=== Exercise material ===

※ ※ ※

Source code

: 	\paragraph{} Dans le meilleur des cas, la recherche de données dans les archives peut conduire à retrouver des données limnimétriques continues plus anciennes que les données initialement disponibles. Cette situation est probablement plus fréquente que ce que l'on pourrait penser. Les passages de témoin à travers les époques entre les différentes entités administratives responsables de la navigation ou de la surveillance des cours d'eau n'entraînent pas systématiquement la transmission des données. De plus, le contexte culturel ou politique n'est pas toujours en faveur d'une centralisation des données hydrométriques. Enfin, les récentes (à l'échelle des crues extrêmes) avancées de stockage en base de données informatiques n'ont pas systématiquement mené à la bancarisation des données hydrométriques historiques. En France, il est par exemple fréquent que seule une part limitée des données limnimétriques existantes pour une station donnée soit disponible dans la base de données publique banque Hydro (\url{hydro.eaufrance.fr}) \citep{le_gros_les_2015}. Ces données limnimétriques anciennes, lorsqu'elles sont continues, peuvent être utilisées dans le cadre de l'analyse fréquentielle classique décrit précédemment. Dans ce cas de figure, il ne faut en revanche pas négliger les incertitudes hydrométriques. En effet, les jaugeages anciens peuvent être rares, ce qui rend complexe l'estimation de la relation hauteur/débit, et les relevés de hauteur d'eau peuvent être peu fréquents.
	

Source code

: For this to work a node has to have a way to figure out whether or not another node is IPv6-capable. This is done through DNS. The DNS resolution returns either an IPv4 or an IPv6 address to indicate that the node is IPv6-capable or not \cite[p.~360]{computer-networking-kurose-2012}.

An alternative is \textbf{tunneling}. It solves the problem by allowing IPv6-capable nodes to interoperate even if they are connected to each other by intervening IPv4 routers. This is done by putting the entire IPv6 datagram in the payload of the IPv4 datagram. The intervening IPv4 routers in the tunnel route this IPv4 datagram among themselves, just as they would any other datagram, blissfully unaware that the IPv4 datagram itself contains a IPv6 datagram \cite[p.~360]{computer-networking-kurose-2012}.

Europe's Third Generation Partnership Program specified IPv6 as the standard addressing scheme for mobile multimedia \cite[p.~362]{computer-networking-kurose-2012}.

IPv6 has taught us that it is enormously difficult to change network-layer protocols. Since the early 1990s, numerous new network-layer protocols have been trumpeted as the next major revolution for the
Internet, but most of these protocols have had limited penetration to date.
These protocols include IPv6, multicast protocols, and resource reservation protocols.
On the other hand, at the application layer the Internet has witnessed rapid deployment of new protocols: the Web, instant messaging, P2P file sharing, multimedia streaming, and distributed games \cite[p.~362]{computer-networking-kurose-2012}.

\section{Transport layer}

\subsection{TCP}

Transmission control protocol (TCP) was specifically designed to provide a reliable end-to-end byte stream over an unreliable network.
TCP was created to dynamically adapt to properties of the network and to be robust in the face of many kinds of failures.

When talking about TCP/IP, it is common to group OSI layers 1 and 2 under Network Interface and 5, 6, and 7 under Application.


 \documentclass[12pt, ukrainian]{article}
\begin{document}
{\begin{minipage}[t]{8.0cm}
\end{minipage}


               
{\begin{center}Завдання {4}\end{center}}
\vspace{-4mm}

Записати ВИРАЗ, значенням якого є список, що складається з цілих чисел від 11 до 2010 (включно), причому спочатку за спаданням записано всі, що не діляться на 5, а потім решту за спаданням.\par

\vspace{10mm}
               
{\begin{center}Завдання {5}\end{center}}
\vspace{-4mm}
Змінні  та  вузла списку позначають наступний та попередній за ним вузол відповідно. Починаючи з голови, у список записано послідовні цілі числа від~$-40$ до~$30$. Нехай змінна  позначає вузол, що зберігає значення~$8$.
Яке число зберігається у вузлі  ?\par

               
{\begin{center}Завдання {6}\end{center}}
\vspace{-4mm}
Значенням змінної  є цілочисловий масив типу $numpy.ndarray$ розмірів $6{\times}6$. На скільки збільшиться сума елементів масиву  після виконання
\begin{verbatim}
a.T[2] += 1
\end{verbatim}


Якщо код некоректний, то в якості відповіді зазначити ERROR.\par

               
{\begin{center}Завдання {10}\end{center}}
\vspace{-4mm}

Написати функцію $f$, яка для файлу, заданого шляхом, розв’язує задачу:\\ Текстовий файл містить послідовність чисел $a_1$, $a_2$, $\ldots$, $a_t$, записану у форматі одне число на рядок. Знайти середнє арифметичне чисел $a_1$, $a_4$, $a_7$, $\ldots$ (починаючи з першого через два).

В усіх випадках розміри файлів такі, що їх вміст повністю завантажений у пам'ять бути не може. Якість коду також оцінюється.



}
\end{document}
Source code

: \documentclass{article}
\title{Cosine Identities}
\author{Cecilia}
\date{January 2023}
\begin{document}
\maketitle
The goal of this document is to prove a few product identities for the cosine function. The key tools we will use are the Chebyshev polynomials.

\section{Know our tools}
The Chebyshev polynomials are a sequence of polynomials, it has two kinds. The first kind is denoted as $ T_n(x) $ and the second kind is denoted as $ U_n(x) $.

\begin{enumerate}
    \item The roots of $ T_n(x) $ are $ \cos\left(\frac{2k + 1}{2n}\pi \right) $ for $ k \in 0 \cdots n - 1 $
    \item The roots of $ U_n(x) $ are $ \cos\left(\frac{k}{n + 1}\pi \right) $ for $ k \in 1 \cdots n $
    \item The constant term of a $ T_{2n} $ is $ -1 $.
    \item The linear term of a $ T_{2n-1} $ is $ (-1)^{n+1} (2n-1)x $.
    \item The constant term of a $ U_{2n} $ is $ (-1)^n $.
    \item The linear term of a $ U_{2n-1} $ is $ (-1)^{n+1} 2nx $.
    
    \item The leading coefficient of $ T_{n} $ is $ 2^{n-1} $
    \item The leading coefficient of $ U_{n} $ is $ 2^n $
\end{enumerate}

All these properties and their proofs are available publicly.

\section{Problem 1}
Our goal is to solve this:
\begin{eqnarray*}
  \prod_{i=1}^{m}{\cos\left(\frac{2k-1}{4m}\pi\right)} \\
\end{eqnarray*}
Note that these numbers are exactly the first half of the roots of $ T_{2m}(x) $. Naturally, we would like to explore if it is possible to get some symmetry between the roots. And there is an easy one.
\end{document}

※ ※ ※

Take the material above and return all of it exactly.

Source code

: 	\paragraph{} Dans le meilleur des cas, la recherche de données dans les archives peut conduire à retrouver des données limnimétriques continues plus anciennes que les données initialement disponibles. Cette situation est probablement plus fréquente que ce que l'on pourrait penser. Les passages de témoin à travers les époques entre les différentes entités administratives responsables de la navigation ou de la surveillance des cours d'eau n'entraînent pas systématiquement la transmission des données. De plus, le contexte culturel ou politique n'est pas toujours en faveur d'une centralisation des données hydrométriques. Enfin, les récentes (à l'échelle des crues extrêmes) avancées de stockage en base de données informatiques n'ont pas systématiquement mené à la bancarisation des données hydrométriques historiques. En France, il est par exemple fréquent que seule une part limitée des données limnimétriques existantes pour une station donnée soit disponible dans la base de données publique banque Hydro (\url{hydro.eaufrance.fr}) \citep{le_gros_les_2015}. Ces données limnimétriques anciennes, lorsqu'elles sont continues, peuvent être utilisées dans le cadre de l'analyse fréquentielle classique décrit précédemment. Dans ce cas de figure, il ne faut en revanche pas négliger les incertitudes hydrométriques. En effet, les jaugeages anciens peuvent être rares, ce qui rend complexe l'estimation de la relation hauteur/débit, et les relevés de hauteur d'eau peuvent être peu fréquents.
	

Source code

: For this to work a node has to have a way to figure out whether or not another node is IPv6-capable. This is done through DNS. The DNS resolution returns either an IPv4 or an IPv6 address to indicate that the node is IPv6-capable or not \cite[p.~360]{computer-networking-kurose-2012}.

An alternative is \textbf{tunneling}. It solves the problem by allowing IPv6-capable nodes to interoperate even if they are connected to each other by intervening IPv4 routers. This is done by putting the entire IPv6 datagram in the payload of the IPv4 datagram. The intervening IPv4 routers in the tunnel route this IPv4 datagram among themselves, just as they would any other datagram, blissfully unaware that the IPv4 datagram itself contains a IPv6 datagram \cite[p.~360]{computer-networking-kurose-2012}.

Europe's Third Generation Partnership Program specified IPv6 as the standard addressing scheme for mobile multimedia \cite[p.~362]{computer-networking-kurose-2012}.

IPv6 has taught us that it is enormously difficult to change network-layer protocols. Since the early 1990s, numerous new network-layer protocols have been trumpeted as the next major revolution for the
Internet, but most of these protocols have had limited penetration to date.
These protocols include IPv6, multicast protocols, and resource reservation protocols.
On the other hand, at the application layer the Internet has witnessed rapid deployment of new protocols: the Web, instant messaging, P2P file sharing, multimedia streaming, and distributed games \cite[p.~362]{computer-networking-kurose-2012}.

\section{Transport layer}

\subsection{TCP}

Transmission control protocol (TCP) was specifically designed to provide a reliable end-to-end byte stream over an unreliable network.
TCP was created to dynamically adapt to properties of the network and to be robust in the face of many kinds of failures.

When talking about TCP/IP, it is common to group OSI layers 1 and 2 under Network Interface and 5, 6, and 7 under Application.


 \documentclass[12pt, ukrainian]{article}
\begin{document}
{\begin{minipage}[t]{8.0cm}
\end{minipage}


               
{\begin{center}Завдання {4}\end{center}}
\vspace{-4mm}

Записати ВИРАЗ, значенням якого є список, що складається з цілих чисел від 11 до 2010 (включно), причому спочатку за спаданням записано всі, що не діляться на 5, а потім решту за спаданням.\par

\vspace{10mm}
               
{\begin{center}Завдання {5}\end{center}}
\vspace{-4mm}
Змінні  та  вузла списку позначають наступний та попередній за ним вузол відповідно. Починаючи з голови, у список записано послідовні цілі числа від~$-40$ до~$30$. Нехай змінна  позначає вузол, що зберігає значення~$8$.
Яке число зберігається у вузлі  ?\par

               
{\begin{center}Завдання {6}\end{center}}
\vspace{-4mm}
Значенням змінної  є цілочисловий масив типу $numpy.ndarray$ розмірів $6{\times}6$. На скільки збільшиться сума елементів масиву  після виконання
\begin{verbatim}
a.T[2] += 1
\end{verbatim}


Якщо код некоректний, то в якості відповіді зазначити ERROR.\par

               
{\begin{center}Завдання {10}\end{center}}
\vspace{-4mm}

Написати функцію $f$, яка для файлу, заданого шляхом, розв’язує задачу:\\ Текстовий файл містить послідовність чисел $a_1$, $a_2$, $\ldots$, $a_t$, записану у форматі одне число на рядок. Знайти середнє арифметичне чисел $a_1$, $a_4$, $a_7$, $\ldots$ (починаючи з першого через два).

В усіх випадках розміри файлів такі, що їх вміст повністю завантажений у пам'ять бути не може. Якість коду також оцінюється.



}
\end{document}
Source code

: \documentclass{article}
\title{Cosine Identities}
\author{Cecilia}
\date{January 2023}
\begin{document}
\maketitle
The goal of this document is to prove a few product identities for the cosine function. The key tools we will use are the Chebyshev polynomials.

\section{Know our tools}
The Chebyshev polynomials are a sequence of polynomials, it has two kinds. The first kind is denoted as $ T_n(x) $ and the second kind is denoted as $ U_n(x) $.

\begin{enumerate}
    \item The roots of $ T_n(x) $ are $ \cos\left(\frac{2k + 1}{2n}\pi \right) $ for $ k \in 0 \cdots n - 1 $
    \item The roots of $ U_n(x) $ are $ \cos\left(\frac{k}{n + 1}\pi \right) $ for $ k \in 1 \cdots n $
    \item The constant term of a $ T_{2n} $ is $ -1 $.
    \item The linear term of a $ T_{2n-1} $ is $ (-1)^{n+1} (2n-1)x $.
    \item The constant term of a $ U_{2n} $ is $ (-1)^n $.
    \item The linear term of a $ U_{2n-1} $ is $ (-1)^{n+1} 2nx $.
    
    \item The leading coefficient of $ T_{n} $ is $ 2^{n-1} $
    \item The leading coefficient of $ U_{n} $ is $ 2^n $
\end{enumerate}

All these properties and their proofs are available publicly.

\section{Problem 1}
Our goal is to solve this:
\begin{eqnarray*}
  \prod_{i=1}^{m}{\cos\left(\frac{2k-1}{4m}\pi\right)} \\
\end{eqnarray*}
Note that these numbers are exactly the first half of the roots of $ T_{2m}(x) $. Naturally, we would like to explore if it is possible to get some symmetry between the roots. And there is an easy one.
\end{document}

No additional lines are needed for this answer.